So I am currently in the midst of my first major depressive episode. Just curious to see if any of you guys have had one and how you coped. If you're not sure what a true major depressive episode is, here's the wiki link:
Suffice it to say, this isn't just your everyday blues. I have experienced minor depression before and never understood why people needed medication. I was like "Shit, I'm sad, but so what? Life goes on."
A major depressive episode, however, is not "sad." It's hell. It's a constant feeling of being utterly worthless, completely devoid of a single ounce of hope. It's suicidal thoughts that creep into your life on a daily basis. It's holding a knife up to your wrist and pondering whether you should just go ahead and do it, not calling anyone first for the drama, not half-assing it for the attention - just really planning to do it. (side note: I didn't do it, and I won't - not for myself but because I'll be damned if I'll let this disease rob my dad of his son).
A major depressive episode can mean crying - not just a little weeping but full-on sobfests - on a daily basis. It can mean being afraid to go to bed because your evenings are actually decent, but your mornings are hell, and you're terrified of having to feel that way for one more day.
And it's not just the emotions that are difficult. A major depressive episode carries physical symptoms as well. The first time my appetite was so far gone that I literally gagged and almost threw up at the sight of food even though my stomach was completely empty, I was surprised and almost intrigued. By the third or fourth time, the phenomenon began to get old.
A major depressive episode can mean alternately sleeping 9-10 hours a day and having great difficulty waking up because sleep is the only place where you have some relief, and it can mean waking up ten times over the course of six hours because your hypersomnia has suddenly decided it would rather be insomnia. It can mean going from a brainiac to a moron because you have completely lost your ability to concentrate on anything but the never-ending stream of hopeless thoughts that replay over and over in your brain. I think that's the most frustrating part; knowing on a rational level that I'm going to be perfectly fine and yet not being able to convince myself or stop those god damn thoughts from invading my brainspace. Head and heart are existing in two completely different dimensions and there's not a damn thing I can do about it.

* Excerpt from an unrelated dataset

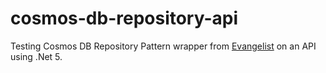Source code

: # cosmos-db-repository-api
Testing Cosmos DB Repository Pattern wrapper from [Evangelist](https://github.com/IEvangelist/azure-cosmos-dotnet-repository) on an API using .Net 5.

I could go on and on about just how hellish this experience has been. But I won't. Either you've been here and you recognize yourself in what I'm saying, or you don't. And I'm not coming here for help, either - I'm getting help. I have a therapist. I'm beginning to understand what I can do myself to combat this (exercise good! junk food and TV bad! etc.) and, despite everything I've ever said about psychiatric medication, I'm finally giving in and going to a doctor's appointment Friday to get put on some meds. I didn't want to do that, but I can't take the risk that, at some point, this will become too much to handle and I'll do something stupid.
So yeah, I'm not posting this for any of those reasons. I'm posting this because I know statistically that I am not alone, and I want to hear from those of you who have been here - so I don't feel alone, and maybe so you won't either.